> [Task objective] Filter the entries for lines with the word "number".

(Collection entries)
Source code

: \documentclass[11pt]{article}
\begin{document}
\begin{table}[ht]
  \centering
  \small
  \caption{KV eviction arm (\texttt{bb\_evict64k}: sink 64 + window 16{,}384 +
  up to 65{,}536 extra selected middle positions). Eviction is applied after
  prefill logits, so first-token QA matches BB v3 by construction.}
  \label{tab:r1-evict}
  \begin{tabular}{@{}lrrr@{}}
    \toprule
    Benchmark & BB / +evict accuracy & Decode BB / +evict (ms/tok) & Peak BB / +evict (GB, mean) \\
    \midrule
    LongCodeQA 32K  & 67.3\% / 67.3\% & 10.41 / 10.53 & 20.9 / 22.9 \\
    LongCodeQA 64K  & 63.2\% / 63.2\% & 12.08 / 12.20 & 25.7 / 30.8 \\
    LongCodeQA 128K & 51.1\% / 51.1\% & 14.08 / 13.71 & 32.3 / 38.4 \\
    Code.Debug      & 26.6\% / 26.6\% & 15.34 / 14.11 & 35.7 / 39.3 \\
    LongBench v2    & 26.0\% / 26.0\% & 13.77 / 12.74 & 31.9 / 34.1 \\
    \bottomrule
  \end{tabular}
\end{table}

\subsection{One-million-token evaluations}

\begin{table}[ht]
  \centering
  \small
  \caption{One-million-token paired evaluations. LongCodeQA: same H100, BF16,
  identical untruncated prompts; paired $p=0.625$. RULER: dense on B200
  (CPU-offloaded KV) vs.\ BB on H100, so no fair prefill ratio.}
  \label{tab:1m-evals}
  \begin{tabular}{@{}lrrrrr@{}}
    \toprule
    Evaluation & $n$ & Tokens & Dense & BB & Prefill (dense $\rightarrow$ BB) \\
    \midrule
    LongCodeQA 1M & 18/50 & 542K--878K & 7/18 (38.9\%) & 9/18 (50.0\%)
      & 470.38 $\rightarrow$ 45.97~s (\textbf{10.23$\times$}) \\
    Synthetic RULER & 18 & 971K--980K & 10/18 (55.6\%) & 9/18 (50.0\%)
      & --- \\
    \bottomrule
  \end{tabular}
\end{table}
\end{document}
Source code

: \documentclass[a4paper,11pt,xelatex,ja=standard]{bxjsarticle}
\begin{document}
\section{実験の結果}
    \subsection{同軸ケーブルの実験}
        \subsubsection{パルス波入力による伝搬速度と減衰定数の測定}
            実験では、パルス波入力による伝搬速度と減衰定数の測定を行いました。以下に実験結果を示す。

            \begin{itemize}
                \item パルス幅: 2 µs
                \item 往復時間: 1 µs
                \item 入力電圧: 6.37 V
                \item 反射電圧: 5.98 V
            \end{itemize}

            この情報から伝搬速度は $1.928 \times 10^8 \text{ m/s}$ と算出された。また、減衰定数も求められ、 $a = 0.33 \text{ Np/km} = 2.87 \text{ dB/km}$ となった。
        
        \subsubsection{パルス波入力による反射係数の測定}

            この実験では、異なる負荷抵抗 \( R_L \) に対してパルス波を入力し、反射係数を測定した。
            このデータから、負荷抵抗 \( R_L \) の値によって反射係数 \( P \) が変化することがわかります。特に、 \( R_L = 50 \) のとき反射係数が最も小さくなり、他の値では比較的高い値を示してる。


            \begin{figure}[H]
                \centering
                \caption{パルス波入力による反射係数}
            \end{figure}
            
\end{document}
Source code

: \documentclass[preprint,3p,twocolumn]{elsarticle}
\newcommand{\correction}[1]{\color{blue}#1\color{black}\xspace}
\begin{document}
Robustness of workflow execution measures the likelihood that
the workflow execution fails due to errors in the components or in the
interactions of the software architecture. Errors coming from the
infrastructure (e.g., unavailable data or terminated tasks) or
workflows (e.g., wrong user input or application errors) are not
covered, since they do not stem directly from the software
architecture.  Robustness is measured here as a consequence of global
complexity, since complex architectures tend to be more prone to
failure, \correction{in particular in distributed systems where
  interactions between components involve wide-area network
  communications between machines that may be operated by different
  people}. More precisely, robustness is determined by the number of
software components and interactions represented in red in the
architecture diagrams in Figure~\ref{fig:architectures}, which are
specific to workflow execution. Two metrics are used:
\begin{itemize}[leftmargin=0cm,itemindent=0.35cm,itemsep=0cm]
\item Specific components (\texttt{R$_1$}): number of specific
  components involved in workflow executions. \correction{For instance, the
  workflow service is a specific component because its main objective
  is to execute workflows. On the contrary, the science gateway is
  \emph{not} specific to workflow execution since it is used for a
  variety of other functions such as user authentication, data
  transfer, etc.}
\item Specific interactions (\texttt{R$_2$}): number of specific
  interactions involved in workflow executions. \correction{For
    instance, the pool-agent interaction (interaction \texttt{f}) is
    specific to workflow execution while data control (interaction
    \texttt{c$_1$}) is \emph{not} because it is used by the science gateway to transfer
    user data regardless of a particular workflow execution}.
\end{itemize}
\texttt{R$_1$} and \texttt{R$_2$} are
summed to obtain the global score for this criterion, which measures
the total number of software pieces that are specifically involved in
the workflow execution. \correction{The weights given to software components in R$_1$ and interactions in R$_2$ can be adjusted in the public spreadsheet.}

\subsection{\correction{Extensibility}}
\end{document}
* * *
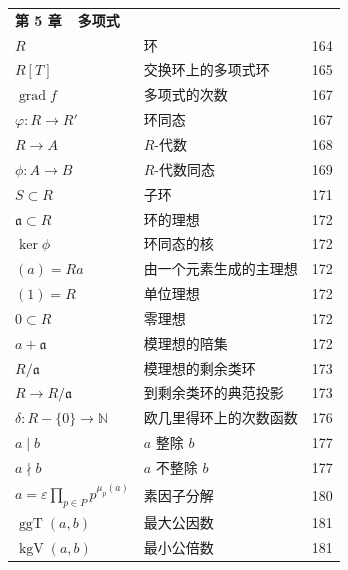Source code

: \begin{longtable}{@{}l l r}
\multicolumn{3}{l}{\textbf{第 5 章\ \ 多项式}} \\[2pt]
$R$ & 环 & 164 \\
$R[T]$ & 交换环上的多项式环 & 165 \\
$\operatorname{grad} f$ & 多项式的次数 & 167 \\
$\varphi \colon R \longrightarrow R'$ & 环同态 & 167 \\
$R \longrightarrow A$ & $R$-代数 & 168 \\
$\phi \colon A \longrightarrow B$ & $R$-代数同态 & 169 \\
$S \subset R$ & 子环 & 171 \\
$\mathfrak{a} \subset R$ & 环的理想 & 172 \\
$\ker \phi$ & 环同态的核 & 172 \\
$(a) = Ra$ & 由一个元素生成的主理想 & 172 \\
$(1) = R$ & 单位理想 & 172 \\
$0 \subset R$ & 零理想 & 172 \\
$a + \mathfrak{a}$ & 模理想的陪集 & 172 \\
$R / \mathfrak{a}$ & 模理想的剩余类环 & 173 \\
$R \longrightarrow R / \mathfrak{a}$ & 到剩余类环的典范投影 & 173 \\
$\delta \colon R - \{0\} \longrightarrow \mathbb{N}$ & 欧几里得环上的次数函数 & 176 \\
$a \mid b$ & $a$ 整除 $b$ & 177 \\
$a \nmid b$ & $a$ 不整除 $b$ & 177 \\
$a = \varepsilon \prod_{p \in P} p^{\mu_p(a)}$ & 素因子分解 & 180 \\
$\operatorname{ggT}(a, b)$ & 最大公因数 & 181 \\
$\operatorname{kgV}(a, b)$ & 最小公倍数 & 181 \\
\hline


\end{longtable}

> [Problem solution]
  people}. More precisely, robustness is determined by the number of
\item Specific components (\texttt{R$_1$}): number of specific
\item Specific interactions (\texttt{R$_2$}): number of specific
the total number of software pieces that are specifically involved in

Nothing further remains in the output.